■ **Problem details**
Can you pull out each line of the data below that includes the word "Vercel"?

:: Material for the task

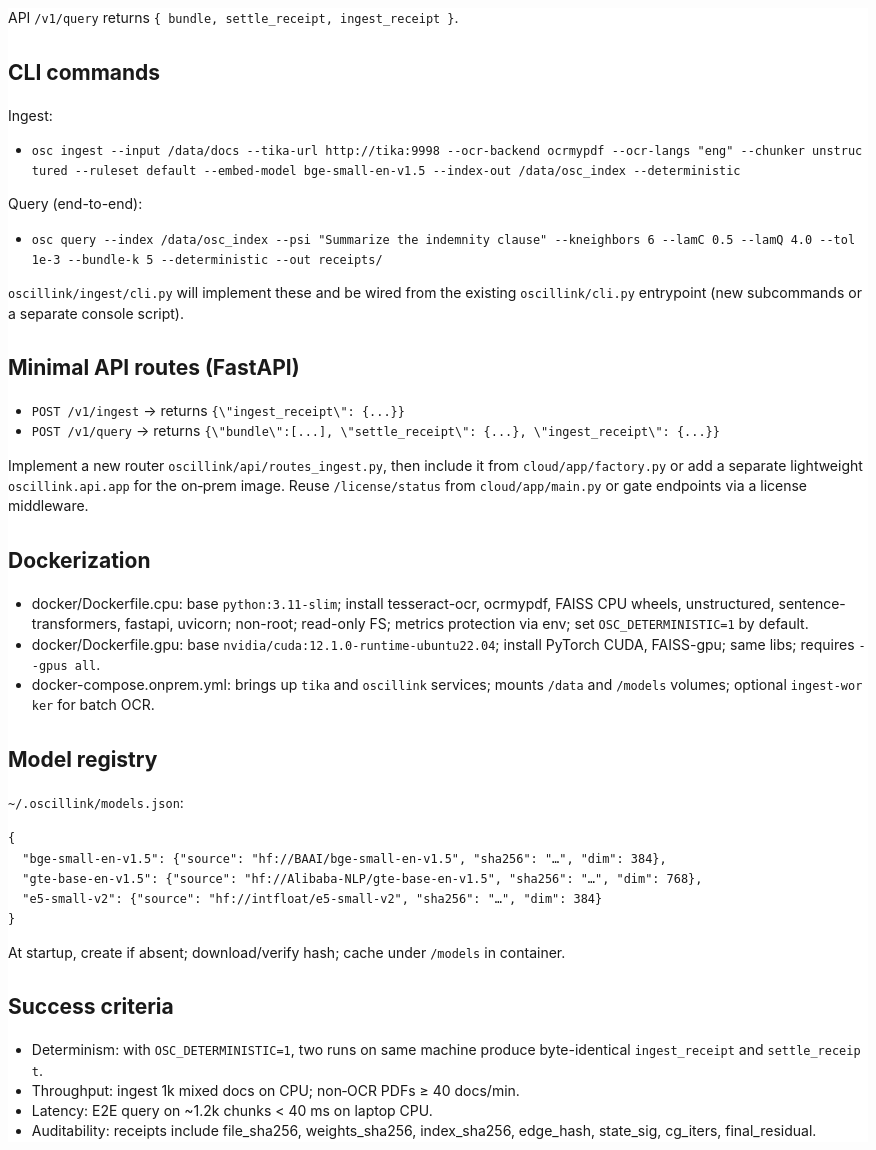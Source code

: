 API `/v1/query` returns `{ bundle, settle_receipt, ingest_receipt }`.

## CLI commands

Ingest:
- `osc ingest --input /data/docs --tika-url http://tika:9998 --ocr-backend ocrmypdf --ocr-langs "eng" --chunker unstructured --ruleset default --embed-model bge-small-en-v1.5 --index-out /data/osc_index --deterministic`

Query (end-to-end):
- `osc query --index /data/osc_index --psi "Summarize the indemnity clause" --kneighbors 6 --lamC 0.5 --lamQ 4.0 --tol 1e-3 --bundle-k 5 --deterministic --out receipts/`

`oscillink/ingest/cli.py` will implement these and be wired from the existing `oscillink/cli.py` entrypoint (new subcommands or a separate console script).

## Minimal API routes (FastAPI)

- `POST /v1/ingest` → returns `{\"ingest_receipt\": {...}}`
- `POST /v1/query` → returns `{\"bundle\":[...], \"settle_receipt\": {...}, \"ingest_receipt\": {...}}`

Implement a new router `oscillink/api/routes_ingest.py`, then include it from `cloud/app/factory.py` or add a separate lightweight `oscillink.api.app` for the on‑prem image. Reuse `/license/status` from `cloud/app/main.py` or gate endpoints via a license middleware.

## Dockerization

- docker/Dockerfile.cpu: base `python:3.11-slim`; install tesseract-ocr, ocrmypdf, FAISS CPU wheels, unstructured, sentence-transformers, fastapi, uvicorn; non-root; read-only FS; metrics protection via env; set `OSC_DETERMINISTIC=1` by default.
- docker/Dockerfile.gpu: base `nvidia/cuda:12.1.0-runtime-ubuntu22.04`; install PyTorch CUDA, FAISS-gpu; same libs; requires `--gpus all`.
- docker-compose.onprem.yml: brings up `tika` and `oscillink` services; mounts `/data` and `/models` volumes; optional `ingest-worker` for batch OCR.

## Model registry

`~/.oscillink/models.json`:

```
{
  "bge-small-en-v1.5": {"source": "hf://BAAI/bge-small-en-v1.5", "sha256": "…", "dim": 384},
  "gte-base-en-v1.5": {"source": "hf://Alibaba-NLP/gte-base-en-v1.5", "sha256": "…", "dim": 768},
  "e5-small-v2": {"source": "hf://intfloat/e5-small-v2", "sha256": "…", "dim": 384}
}
```

At startup, create if absent; download/verify hash; cache under `/models` in container.

## Success criteria

- Determinism: with `OSC_DETERMINISTIC=1`, two runs on same machine produce byte-identical `ingest_receipt` and `settle_receipt`.
- Throughput: ingest 1k mixed docs on CPU; non‑OCR PDFs ≥ 40 docs/min.
- Latency: E2E query on ~1.2k chunks < 40 ms on laptop CPU.
- Auditability: receipts include file_sha256, weights_sha256, index_sha256, edge_hash, state_sig, cg_iters, final_residual.

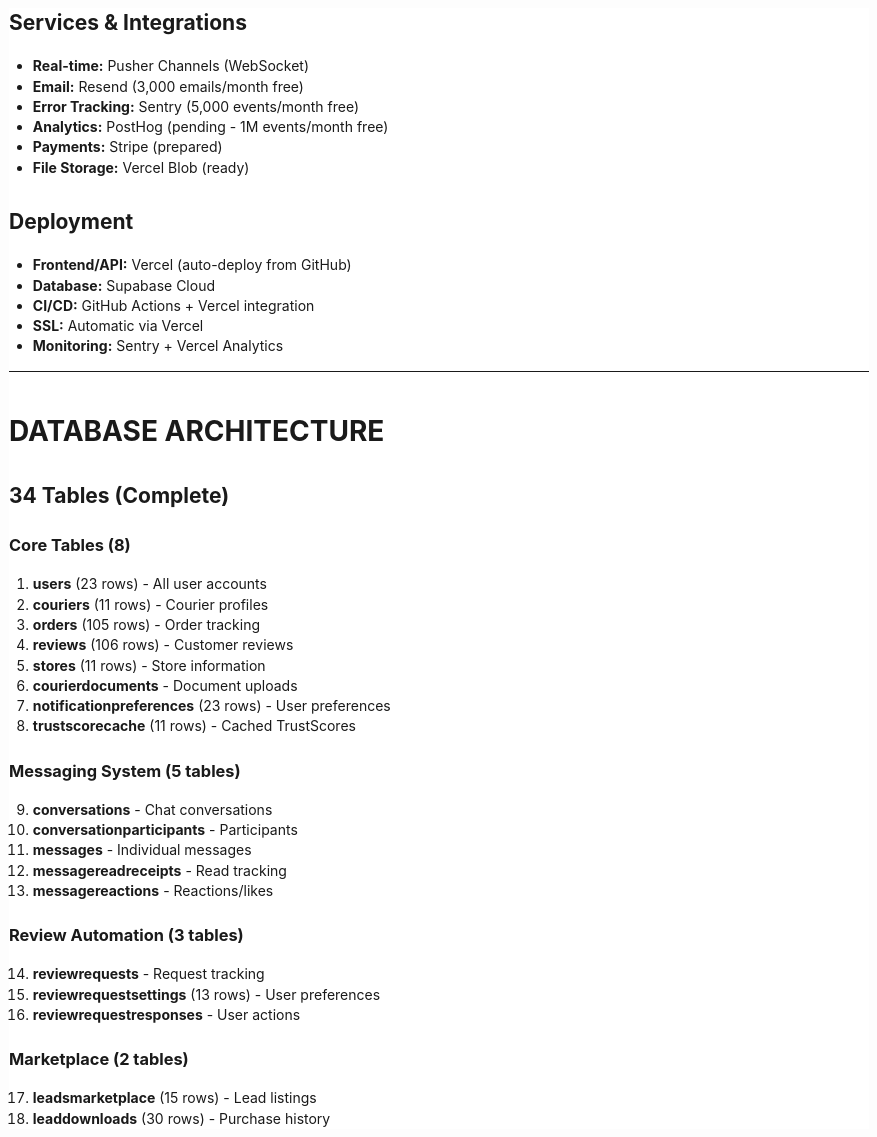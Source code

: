 ## Services & Integrations
- **Real-time:** Pusher Channels (WebSocket)
- **Email:** Resend (3,000 emails/month free)
- **Error Tracking:** Sentry (5,000 events/month free)
- **Analytics:** PostHog (pending - 1M events/month free)
- **Payments:** Stripe (prepared)
- **File Storage:** Vercel Blob (ready)

## Deployment
- **Frontend/API:** Vercel (auto-deploy from GitHub)
- **Database:** Supabase Cloud
- **CI/CD:** GitHub Actions + Vercel integration
- **SSL:** Automatic via Vercel
- **Monitoring:** Sentry + Vercel Analytics

---

# DATABASE ARCHITECTURE

## 34 Tables (Complete)

### Core Tables (8)
1. **users** (23 rows) - All user accounts
2. **couriers** (11 rows) - Courier profiles
3. **orders** (105 rows) - Order tracking
4. **reviews** (106 rows) - Customer reviews
5. **stores** (11 rows) - Store information
6. **courierdocuments** - Document uploads
7. **notificationpreferences** (23 rows) - User preferences
8. **trustscorecache** (11 rows) - Cached TrustScores

### Messaging System (5 tables)
9. **conversations** - Chat conversations
10. **conversationparticipants** - Participants
11. **messages** - Individual messages
12. **messagereadreceipts** - Read tracking
13. **messagereactions** - Reactions/likes

### Review Automation (3 tables)
14. **reviewrequests** - Request tracking
15. **reviewrequestsettings** (13 rows) - User preferences
16. **reviewrequestresponses** - User actions

### Marketplace (2 tables)
17. **leadsmarketplace** (15 rows) - Lead listings
18. **leaddownloads** (30 rows) - Purchase history
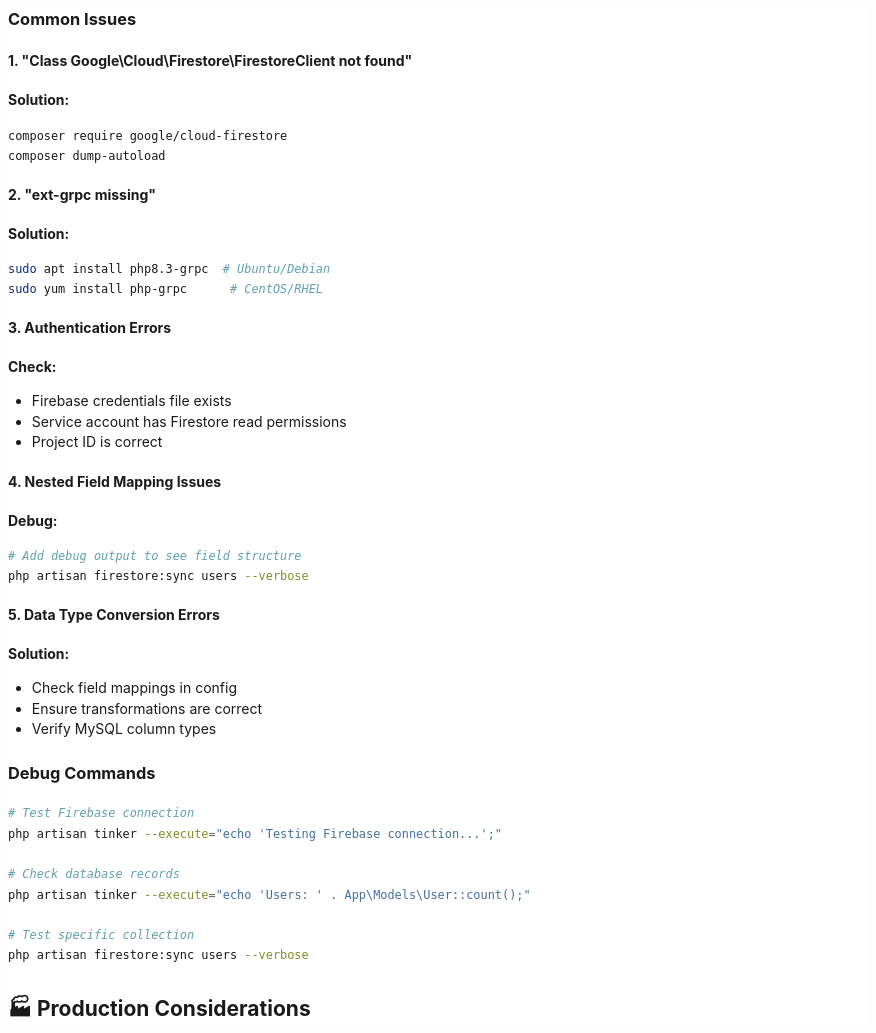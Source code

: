 ### Common Issues

#### 1. "Class Google\Cloud\Firestore\FirestoreClient not found"

**Solution:**
```bash
composer require google/cloud-firestore
composer dump-autoload
```

#### 2. "ext-grpc missing"

**Solution:**
```bash
sudo apt install php8.3-grpc  # Ubuntu/Debian
sudo yum install php-grpc      # CentOS/RHEL
```

#### 3. Authentication Errors

**Check:**
- Firebase credentials file exists
- Service account has Firestore read permissions
- Project ID is correct

#### 4. Nested Field Mapping Issues

**Debug:**
```bash
# Add debug output to see field structure
php artisan firestore:sync users --verbose
```

#### 5. Data Type Conversion Errors

**Solution:**
- Check field mappings in config
- Ensure transformations are correct
- Verify MySQL column types

### Debug Commands

```bash
# Test Firebase connection
php artisan tinker --execute="echo 'Testing Firebase connection...';"

# Check database records
php artisan tinker --execute="echo 'Users: ' . App\Models\User::count();"

# Test specific collection
php artisan firestore:sync users --verbose
```

## 🏭 Production Considerations
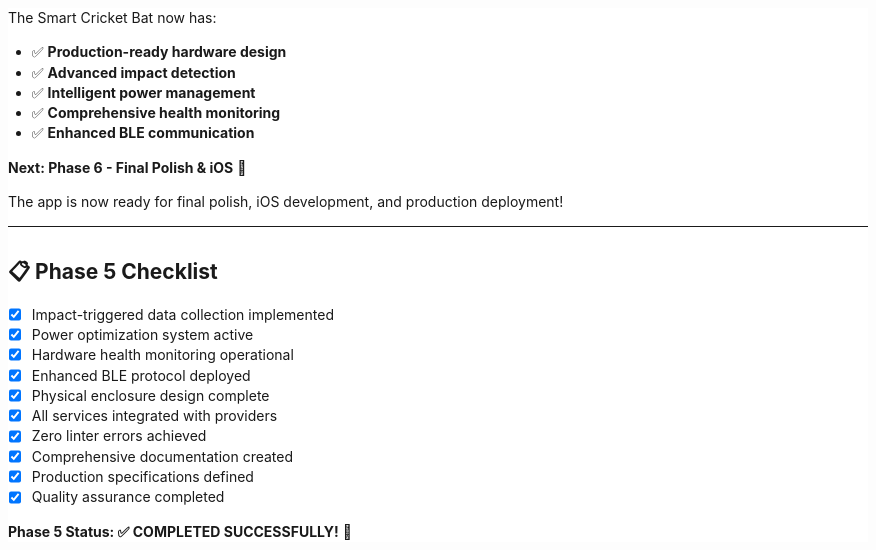 The Smart Cricket Bat now has:
- ✅ **Production-ready hardware design**
- ✅ **Advanced impact detection**
- ✅ **Intelligent power management**
- ✅ **Comprehensive health monitoring**
- ✅ **Enhanced BLE communication**

**Next: Phase 6 - Final Polish & iOS** 🚀

The app is now ready for final polish, iOS development, and production deployment!

---

## 📋 **Phase 5 Checklist**

- [x] Impact-triggered data collection implemented
- [x] Power optimization system active
- [x] Hardware health monitoring operational
- [x] Enhanced BLE protocol deployed
- [x] Physical enclosure design complete
- [x] All services integrated with providers
- [x] Zero linter errors achieved
- [x] Comprehensive documentation created
- [x] Production specifications defined
- [x] Quality assurance completed

**Phase 5 Status: ✅ COMPLETED SUCCESSFULLY!** 🎉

::::

■ **Exercise response**
- **File Storage:** Vercel Blob (ready)
- **Frontend/API:** Vercel (auto-deploy from GitHub)
- **CI/CD:** GitHub Actions + Vercel integration
- **SSL:** Automatic via Vercel
- **Monitoring:** Sentry + Vercel Analytics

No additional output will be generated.